• **YOUR GOAL**
Among the entries below, how many lines hold the word "never"? Reply with the number only.

(Records from a dataset)
+ + + + +
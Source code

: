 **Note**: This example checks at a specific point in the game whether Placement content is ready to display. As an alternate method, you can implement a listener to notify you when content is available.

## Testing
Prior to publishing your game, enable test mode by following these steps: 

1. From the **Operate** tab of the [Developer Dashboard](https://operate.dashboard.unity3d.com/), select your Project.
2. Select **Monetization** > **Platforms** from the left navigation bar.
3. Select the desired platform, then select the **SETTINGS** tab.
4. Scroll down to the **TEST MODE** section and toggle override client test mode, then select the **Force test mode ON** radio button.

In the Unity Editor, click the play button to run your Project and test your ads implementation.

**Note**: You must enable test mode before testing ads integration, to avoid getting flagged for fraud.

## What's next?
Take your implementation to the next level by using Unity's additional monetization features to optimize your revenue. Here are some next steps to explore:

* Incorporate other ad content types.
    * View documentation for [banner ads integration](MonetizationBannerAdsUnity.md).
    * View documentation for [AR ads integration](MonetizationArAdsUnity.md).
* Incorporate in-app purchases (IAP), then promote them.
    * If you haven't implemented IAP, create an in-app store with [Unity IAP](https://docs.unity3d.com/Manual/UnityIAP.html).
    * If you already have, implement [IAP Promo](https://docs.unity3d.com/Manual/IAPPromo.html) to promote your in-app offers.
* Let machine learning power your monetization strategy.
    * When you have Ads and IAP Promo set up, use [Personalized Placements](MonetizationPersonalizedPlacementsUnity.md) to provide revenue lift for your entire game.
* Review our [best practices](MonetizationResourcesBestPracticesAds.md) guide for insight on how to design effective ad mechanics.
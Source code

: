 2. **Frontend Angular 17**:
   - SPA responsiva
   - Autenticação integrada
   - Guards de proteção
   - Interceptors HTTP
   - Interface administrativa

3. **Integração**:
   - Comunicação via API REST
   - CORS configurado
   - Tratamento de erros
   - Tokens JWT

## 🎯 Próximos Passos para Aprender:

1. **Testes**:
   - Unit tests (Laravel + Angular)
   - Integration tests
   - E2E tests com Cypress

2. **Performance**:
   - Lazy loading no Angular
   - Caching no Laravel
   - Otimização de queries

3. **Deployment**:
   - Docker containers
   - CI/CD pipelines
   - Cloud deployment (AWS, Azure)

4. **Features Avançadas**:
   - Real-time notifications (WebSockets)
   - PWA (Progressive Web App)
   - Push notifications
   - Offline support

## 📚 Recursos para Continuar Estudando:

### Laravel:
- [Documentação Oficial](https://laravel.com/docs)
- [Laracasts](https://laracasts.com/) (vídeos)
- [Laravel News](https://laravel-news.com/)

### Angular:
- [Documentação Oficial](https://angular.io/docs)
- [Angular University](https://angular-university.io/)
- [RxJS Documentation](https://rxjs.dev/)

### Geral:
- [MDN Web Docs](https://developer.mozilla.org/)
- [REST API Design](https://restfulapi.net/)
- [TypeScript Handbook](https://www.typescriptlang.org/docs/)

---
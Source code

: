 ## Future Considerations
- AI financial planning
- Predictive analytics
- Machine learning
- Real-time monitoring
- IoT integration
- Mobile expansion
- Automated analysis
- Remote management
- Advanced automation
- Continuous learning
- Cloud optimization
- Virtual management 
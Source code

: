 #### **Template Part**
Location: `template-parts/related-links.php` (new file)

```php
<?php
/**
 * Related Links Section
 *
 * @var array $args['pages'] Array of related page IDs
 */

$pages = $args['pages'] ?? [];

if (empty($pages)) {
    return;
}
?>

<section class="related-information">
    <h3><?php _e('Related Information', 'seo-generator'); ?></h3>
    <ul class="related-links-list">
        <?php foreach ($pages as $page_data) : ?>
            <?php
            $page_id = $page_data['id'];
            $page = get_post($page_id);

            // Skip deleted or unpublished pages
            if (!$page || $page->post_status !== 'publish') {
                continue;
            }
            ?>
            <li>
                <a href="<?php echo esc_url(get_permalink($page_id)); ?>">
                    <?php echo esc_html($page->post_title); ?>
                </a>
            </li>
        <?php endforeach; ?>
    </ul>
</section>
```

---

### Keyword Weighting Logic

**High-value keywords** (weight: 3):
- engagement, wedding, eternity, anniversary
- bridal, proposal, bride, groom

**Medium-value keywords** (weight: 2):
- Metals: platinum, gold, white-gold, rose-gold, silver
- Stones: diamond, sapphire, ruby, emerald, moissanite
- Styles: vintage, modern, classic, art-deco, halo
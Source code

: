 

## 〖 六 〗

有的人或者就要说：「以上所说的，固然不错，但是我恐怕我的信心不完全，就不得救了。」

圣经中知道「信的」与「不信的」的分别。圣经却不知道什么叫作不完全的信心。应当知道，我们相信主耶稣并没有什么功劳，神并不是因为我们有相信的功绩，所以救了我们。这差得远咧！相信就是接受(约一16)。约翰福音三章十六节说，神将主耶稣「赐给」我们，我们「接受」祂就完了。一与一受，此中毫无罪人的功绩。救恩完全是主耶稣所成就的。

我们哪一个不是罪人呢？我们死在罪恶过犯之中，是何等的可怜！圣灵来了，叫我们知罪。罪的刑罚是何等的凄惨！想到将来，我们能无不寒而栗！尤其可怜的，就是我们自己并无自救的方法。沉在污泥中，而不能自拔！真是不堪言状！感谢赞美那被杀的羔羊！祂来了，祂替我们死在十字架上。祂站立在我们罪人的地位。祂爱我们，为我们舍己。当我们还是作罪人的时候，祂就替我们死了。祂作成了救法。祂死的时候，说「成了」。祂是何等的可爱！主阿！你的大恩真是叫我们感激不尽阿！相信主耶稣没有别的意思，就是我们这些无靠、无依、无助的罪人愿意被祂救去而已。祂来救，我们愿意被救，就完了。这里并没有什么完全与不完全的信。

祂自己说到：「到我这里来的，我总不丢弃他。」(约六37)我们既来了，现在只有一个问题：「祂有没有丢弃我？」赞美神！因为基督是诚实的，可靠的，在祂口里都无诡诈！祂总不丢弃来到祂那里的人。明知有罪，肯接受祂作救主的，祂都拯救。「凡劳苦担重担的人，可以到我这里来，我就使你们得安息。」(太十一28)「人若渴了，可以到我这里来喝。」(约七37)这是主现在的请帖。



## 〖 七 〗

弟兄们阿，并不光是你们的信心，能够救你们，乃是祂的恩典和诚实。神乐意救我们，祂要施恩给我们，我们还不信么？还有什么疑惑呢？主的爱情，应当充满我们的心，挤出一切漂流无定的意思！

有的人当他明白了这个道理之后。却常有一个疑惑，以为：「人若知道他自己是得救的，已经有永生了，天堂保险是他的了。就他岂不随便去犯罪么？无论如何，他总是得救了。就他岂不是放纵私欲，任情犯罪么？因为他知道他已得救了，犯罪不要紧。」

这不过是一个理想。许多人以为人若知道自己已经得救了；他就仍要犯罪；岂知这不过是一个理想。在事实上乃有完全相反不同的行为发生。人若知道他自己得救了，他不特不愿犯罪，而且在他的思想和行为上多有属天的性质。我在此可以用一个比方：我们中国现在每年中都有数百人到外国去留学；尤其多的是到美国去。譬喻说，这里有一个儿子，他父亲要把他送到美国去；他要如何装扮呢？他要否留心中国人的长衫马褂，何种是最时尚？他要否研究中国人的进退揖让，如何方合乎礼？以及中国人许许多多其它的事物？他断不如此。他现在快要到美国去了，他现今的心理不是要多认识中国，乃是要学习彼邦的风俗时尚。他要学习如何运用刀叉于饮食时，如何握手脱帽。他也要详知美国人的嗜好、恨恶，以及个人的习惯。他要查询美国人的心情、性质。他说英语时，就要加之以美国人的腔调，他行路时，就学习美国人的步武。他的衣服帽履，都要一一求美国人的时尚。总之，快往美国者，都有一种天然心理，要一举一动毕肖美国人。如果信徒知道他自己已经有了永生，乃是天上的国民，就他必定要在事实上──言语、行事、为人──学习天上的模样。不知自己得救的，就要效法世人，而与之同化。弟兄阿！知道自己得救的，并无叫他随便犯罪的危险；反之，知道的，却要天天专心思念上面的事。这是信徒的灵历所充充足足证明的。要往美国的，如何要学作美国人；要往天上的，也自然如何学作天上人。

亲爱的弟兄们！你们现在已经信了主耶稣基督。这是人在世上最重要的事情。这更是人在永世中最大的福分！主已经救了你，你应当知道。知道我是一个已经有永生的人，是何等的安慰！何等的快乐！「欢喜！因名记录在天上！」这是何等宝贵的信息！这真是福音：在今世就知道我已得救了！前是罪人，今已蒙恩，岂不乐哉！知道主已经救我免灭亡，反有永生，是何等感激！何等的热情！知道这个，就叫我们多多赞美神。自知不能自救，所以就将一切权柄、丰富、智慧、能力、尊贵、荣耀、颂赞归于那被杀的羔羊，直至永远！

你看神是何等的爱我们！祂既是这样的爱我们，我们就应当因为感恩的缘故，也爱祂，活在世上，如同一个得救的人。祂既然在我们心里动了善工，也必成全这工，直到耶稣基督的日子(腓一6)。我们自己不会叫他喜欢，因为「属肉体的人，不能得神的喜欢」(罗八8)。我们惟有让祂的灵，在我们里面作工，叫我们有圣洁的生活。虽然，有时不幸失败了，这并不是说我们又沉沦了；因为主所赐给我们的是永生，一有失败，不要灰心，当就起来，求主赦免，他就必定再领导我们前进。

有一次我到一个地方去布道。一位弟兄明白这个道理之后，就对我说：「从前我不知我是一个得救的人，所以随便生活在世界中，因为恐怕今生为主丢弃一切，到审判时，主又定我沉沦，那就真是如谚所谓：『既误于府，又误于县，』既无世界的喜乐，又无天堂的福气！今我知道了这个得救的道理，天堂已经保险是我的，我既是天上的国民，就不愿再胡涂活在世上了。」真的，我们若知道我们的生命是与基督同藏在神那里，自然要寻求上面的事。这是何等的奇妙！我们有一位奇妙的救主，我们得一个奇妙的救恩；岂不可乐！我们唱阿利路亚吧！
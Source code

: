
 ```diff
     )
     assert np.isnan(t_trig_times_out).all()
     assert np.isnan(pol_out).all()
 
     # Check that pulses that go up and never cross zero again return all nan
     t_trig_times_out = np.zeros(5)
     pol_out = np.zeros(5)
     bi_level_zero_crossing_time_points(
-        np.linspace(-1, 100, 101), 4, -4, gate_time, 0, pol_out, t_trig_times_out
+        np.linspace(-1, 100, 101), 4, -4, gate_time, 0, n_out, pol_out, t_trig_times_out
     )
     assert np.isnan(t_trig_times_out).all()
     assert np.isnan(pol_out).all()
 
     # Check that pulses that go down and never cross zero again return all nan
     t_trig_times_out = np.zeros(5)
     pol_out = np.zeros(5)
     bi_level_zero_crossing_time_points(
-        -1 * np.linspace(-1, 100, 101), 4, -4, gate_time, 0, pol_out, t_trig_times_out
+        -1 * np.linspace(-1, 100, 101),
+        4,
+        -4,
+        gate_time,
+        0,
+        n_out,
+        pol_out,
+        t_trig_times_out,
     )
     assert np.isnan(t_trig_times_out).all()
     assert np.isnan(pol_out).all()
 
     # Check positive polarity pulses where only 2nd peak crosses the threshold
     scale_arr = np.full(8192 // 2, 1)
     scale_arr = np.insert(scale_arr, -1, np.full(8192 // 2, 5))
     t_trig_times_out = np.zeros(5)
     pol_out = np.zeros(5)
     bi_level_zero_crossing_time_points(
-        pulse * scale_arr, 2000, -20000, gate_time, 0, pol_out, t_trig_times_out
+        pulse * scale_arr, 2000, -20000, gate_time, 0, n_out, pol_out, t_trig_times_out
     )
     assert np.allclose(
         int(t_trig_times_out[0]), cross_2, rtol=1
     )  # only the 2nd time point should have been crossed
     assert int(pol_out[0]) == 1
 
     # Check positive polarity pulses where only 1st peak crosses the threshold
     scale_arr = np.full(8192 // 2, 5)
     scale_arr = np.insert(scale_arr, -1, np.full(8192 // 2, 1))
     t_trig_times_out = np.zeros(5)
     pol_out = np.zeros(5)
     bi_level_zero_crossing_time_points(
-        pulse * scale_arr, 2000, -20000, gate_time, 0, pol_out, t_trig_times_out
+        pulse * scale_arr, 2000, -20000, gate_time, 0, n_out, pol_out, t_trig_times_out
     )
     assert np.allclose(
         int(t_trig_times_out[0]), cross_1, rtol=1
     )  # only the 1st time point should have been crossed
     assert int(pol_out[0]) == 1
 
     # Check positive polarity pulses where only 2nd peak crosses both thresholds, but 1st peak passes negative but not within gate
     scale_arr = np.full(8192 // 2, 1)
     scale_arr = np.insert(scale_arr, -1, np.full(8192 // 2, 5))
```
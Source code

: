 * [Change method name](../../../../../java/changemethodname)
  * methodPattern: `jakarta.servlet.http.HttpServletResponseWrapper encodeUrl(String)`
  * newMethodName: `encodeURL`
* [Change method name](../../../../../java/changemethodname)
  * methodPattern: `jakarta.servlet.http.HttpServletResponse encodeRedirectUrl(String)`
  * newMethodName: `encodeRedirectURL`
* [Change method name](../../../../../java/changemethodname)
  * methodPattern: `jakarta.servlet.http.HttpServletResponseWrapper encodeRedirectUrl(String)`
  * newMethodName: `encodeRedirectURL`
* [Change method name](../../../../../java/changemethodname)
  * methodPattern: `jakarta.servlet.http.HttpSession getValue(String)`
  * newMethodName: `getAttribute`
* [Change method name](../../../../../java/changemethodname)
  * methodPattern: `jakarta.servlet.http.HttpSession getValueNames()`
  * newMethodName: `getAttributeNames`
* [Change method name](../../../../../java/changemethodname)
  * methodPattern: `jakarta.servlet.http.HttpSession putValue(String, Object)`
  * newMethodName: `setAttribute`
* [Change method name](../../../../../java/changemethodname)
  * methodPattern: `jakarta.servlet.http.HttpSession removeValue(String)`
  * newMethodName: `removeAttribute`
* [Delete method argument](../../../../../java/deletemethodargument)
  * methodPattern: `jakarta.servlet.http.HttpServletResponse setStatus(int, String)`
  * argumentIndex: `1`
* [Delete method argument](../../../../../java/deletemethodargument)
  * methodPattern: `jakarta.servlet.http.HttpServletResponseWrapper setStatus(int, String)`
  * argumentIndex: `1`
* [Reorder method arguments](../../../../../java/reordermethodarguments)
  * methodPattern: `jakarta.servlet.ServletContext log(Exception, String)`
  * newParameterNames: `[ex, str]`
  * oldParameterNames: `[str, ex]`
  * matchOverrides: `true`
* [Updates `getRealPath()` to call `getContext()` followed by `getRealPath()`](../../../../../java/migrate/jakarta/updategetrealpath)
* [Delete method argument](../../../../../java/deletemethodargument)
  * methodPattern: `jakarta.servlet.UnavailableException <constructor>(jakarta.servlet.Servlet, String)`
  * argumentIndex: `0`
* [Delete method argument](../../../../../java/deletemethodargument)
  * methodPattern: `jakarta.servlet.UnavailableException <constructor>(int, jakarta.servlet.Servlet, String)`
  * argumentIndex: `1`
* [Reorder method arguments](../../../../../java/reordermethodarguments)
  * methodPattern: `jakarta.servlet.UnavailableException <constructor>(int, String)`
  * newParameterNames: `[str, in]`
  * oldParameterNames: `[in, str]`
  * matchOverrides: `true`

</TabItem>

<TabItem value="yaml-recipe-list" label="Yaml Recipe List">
+ + + + +
• **EXERCISE OUTPUT**
2